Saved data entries
* * * * *
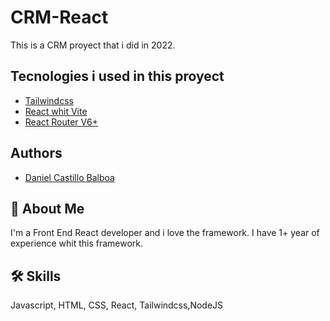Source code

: 
# CRM-React

This is a CRM proyect that i did in 2022. 




## Tecnologies i used in this proyect 

 - [Tailwindcss](https://tailwindcss.com/)
 - [React whit Vite](https://vitejs.dev/)
 - [React Router V6+](https://reactrouter.com/en/main)


## Authors

- [Daniel Castillo Balboa](https://github.com/TheDaidor2001)


## 🚀 About Me
I'm a Front End React developer and i love the framework. I have 1+ year of experience whit this framework.


## 🛠 Skills
Javascript, HTML, CSS, React, Tailwindcss,NodeJS


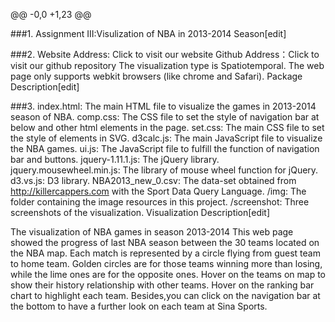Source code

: @@ -0,0 +1,23 @@

###1. 
Assignment III:Visulization of NBA in 2013-2014 Season[edit]

###2. 
Website Address: Click to visit our website
Github Address：Click to visit our github repository
The visualization type is Spatiotemporal.
The web page only supports webkit browsers (like chrome and Safari).
Package Description[edit]

###3.
index.html: The main HTML file to visualize the games in 2013-2014 season of NBA.
comp.css: The CSS file to set the style of navigation bar at below and other html elements in the page.
set.css: The main CSS file to set the style of elements in SVG.
d3calc.js: The main JavaScript file to visualize the NBA games.
ui.js: The JavaScript file to fulfill the function of navigation bar and buttons.
jquery-1.11.1.js: The jQuery library.
jquery.mousewheel.min.js: The library of mouse wheel function for jQuery.
d3.vs.js: D3 library.
NBA2013_new_0.csv: The data-set obtained from http://killercappers.com with the Sport Data Query Language.
/img: The folder containing the image resources in this project.
/screenshot: Three screenshots of the visualization.
Visualization Description[edit]

The visualization of NBA games in season 2013-2014
This web page showed the progress of last NBA season between the 30 teams located on the NBA map.
Each match is represented by a circle flying from guest team to home team.
Golden circles are for those teams winning more than losing, while the lime ones are for the opposite ones.
Hover on the teams on map to show their history relationship with other teams.
Hover on the ranking bar chart to highlight each team.
Besides,you can click on the navigation bar at the bottom to have a further look on each team at Sina Sports.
* * * * *
Exercise requirements
Word for word, repeat all the data, but not its images.

Solution below
Source code

: 
# CRM-React

This is a CRM proyect that i did in 2022. 




## Tecnologies i used in this proyect 

 - [Tailwindcss](https://tailwindcss.com/)
 - [React whit Vite](https://vitejs.dev/)
 - [React Router V6+](https://reactrouter.com/en/main)


## Authors

- [Daniel Castillo Balboa](https://github.com/TheDaidor2001)


## 🚀 About Me
I'm a Front End React developer and i love the framework. I have 1+ year of experience whit this framework.


## 🛠 Skills
Javascript, HTML, CSS, React, Tailwindcss,NodeJS


Source code

: @@ -0,0 +1,23 @@

###1. 
Assignment III:Visulization of NBA in 2013-2014 Season[edit]

###2. 
Website Address: Click to visit our website
Github Address：Click to visit our github repository
The visualization type is Spatiotemporal.
The web page only supports webkit browsers (like chrome and Safari).
Package Description[edit]

###3.
index.html: The main HTML file to visualize the games in 2013-2014 season of NBA.
comp.css: The CSS file to set the style of navigation bar at below and other html elements in the page.
set.css: The main CSS file to set the style of elements in SVG.
d3calc.js: The main JavaScript file to visualize the NBA games.
ui.js: The JavaScript file to fulfill the function of navigation bar and buttons.
jquery-1.11.1.js: The jQuery library.
jquery.mousewheel.min.js: The library of mouse wheel function for jQuery.
d3.vs.js: D3 library.
NBA2013_new_0.csv: The data-set obtained from http://killercappers.com with the Sport Data Query Language.
/img: The folder containing the image resources in this project.
/screenshot: Three screenshots of the visualization.
Visualization Description[edit]

The visualization of NBA games in season 2013-2014
This web page showed the progress of last NBA season between the 30 teams located on the NBA map.
Each match is represented by a circle flying from guest team to home team.
Golden circles are for those teams winning more than losing, while the lime ones are for the opposite ones.
Hover on the teams on map to show their history relationship with other teams.
Hover on the ranking bar chart to highlight each team.
Besides,you can click on the navigation bar at the bottom to have a further look on each team at Sina Sports.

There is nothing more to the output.